Estás a pensar, por exemplo, na Rosalía?
Sim, mas também podemos estar a falar do Dino D'Santiago, do Johan Papaconstantino, em França. Podemos até falar de pessoas que não estão a pegar tão obviamente nos ritmos folclóricos e misturá-los com a eletrónica, mas estão a fazer também alguma coisa, como a Duda Beat, no Brasil. Há muitas cabeças a pensar no mesmo sentido, somos todos contemporâneos da cultura globalizada e por algum motivo há muitas pessoas a querer responder a essa cultura globalizada com algo de mais local, querendo reconciliar e fazer a paz entre o passado e o presente. 

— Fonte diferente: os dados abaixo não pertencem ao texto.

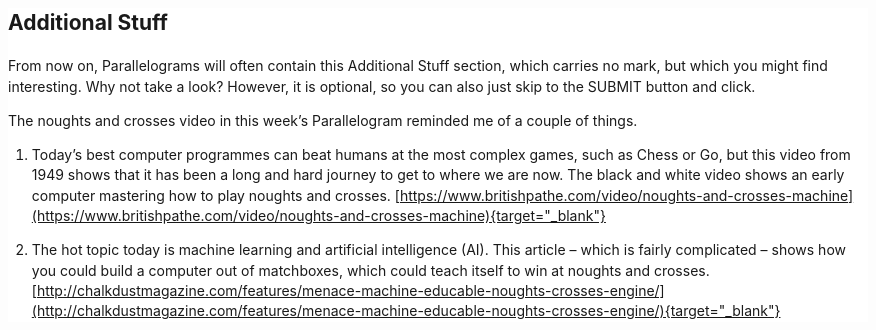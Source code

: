 
## Additional Stuff

From now on, Parallelograms will often contain this Additional Stuff section, which carries no mark, but which you might find interesting. Why not take a look? However, it is optional, so you can also just skip to the SUBMIT button and click.

The noughts and crosses video in this week’s Parallelogram reminded me of a
couple of things.

1. Today’s best computer programmes can beat humans at the most complex games,
such as Chess or Go, but this video from 1949 shows that it has been a long and
hard journey to get to where we are now. The black and white video shows an
early computer mastering how to play noughts and crosses.
[https://www.britishpathe.com/video/noughts-and-crosses-machine](https://www.britishpathe.com/video/noughts-and-crosses-machine){target="_blank"}

2. The hot topic today is machine learning and artificial intelligence (AI).
This article – which is fairly complicated – shows how you could build a
computer out of matchboxes, which could teach itself to win at noughts and
crosses.
[http://chalkdustmagazine.com/features/menace-machine-educable-noughts-crosses-engine/](http://chalkdustmagazine.com/features/menace-machine-educable-noughts-crosses-engine/){target="_blank"}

Por falar tanto em mar e em morte, como vês o Mar Mediterrâneo a ser transformado numa gigante vala comum de corpos de imigrantes?
Vejo com enorme tristeza estes mares terem tanto sangue, tantos corpos e tantas lágrimas a correr neles desde há tantos séculos. Sinto que o mar vai ser sempre um sítio que traz alegrias, beleza e poesia, e traz sangue e lágrimas. O mar tira, o mar dá. O mar dá e tira vida. A vida não existiria sem água, mas o mar tira muitas vidas também. 
Acho muito triste que a situação esteja assim com uma cultura norte-africana que quando esteve na Península Ibérica foi tão importante para a civilização europeia: os filósofos, os matemáticos, os cientistas, os médicos. Tudo o que se criou aqui e que veio dos árabes, lançando as bases para a civilização europeia prosperar, está agora invertido. A tragédia passou a estar do outro lado e o conhecimento deste. A civilização que era próspera e a fonte do conhecimento pode passar para o lado dos perdedores assim do nada. A Síria era um centro de civilização e de conhecimento e agora está feita numa ruína. Faz-me pensar que isso pode acontecer na Europa. Se a Síria, que era um centro civilizacional, está feita num caco, então isto pode acontecer na Europa também. Se Bagdade e Damasco viraram ruína, então Londres e Paris também podem virar ruína. 

 

Pedro Mafama apresenta ao vivo o álbum "Por Este Rio Abaixo" no Lux, em Lisboa, nos dias 15 e 16 de julho. A lotação está esgotada para ambas as atuações.